Risk aversion continued to hold sway during the third week of October, with EPFR Global-tracked equity funds extending their longest outflow streak since Q412 and bond funds taking in over USD6 billion for the fourth week running.
Behind the headline numbers, however, investors showed some appetite for income producing asset classes and markets that may qualify as oversold. Flows into Germany and dividend equity funds hit 10 and 32 week highs respectively while high yield bond funds posted inflows for the first time since late August.
Some of the concerns that have driven recent outflows began to ease as the week progressed. Better than expected purchasing manager index numbers for Germany and Japan, China reporting still respectable 7.3 per cent GDP growth and some good 3Q14 earnings numbers for US companies took the edge off fears about global economic growth. There was little news, good or bad, concerning the Ukraine and the attritional struggle around the Syrian town of Kobani has absorbed a growing share of the Islamic State’s attention and resources.

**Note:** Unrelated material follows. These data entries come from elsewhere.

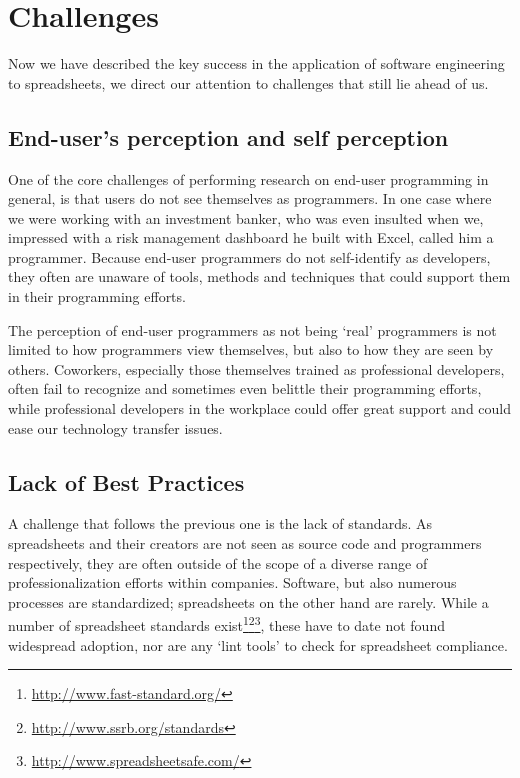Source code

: \documentclass[conference]{IEEEtran}
\begin{document}

\section{Challenges} 
Now we have described the key success in the application of software engineering to spreadsheets, we direct our attention to challenges that still lie ahead of us. 

\subsection{End-user's perception and self perception}
One of the core challenges of performing research on end-user programming in general, is that users do not see themselves as programmers. In one case where we were working with an investment banker, who was even insulted when we, impressed with a risk management dashboard he built with Excel, called him a programmer. Because end-user programmers do not self-identify as developers, they often are unaware of tools, methods and techniques that could support them in their programming efforts.

The perception of end-user programmers as not being `real' programmers is not limited to how programmers view themselves, but also to how they are seen by others. Coworkers, especially those themselves trained as professional developers, often fail to recognize and sometimes even belittle their programming efforts, while professional developers in the workplace could offer great support and could ease our technology transfer issues. 

\subsection{Lack of Best Practices}
A challenge that follows the previous one is the lack of standards. As spreadsheets and their creators are not seen as source code and programmers respectively, they are often outside of the scope of a diverse range of professionalization efforts within companies. Software, but also numerous processes are standardized; spreadsheets on the other hand are rarely. While a number of spreadsheet standards exist\footnote{\url{http://www.fast-standard.org/}}\footnote{\url{http://www.ssrb.org/standards}}\footnote{\url{http://www.spreadsheetsafe.com/}}, these have to date not found widespread adoption, nor are any `lint tools' to check for spreadsheet compliance. 
\end{document}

Overall, equity funds saw a net USD8.66 billion flow out during the week ending 22 October as retail investors extended a redemption streak stretching back to early April. Alternative funds recorded their sixth consecutive weekly outflow, bond funds collectively absorbed USD10.59 billion, with US and Europe bond funds accounting for the bulk of those inflows, and money market funds took in USD19.75 billion.
At the country level funds dedicated to German, Australian, Taiwanese and UK equity and German, Swedish and Chinese bonds proved popular. Japan equity funds recorded their second largest inflow year-to-date thanks to a handful of domestically domiciled ETFs.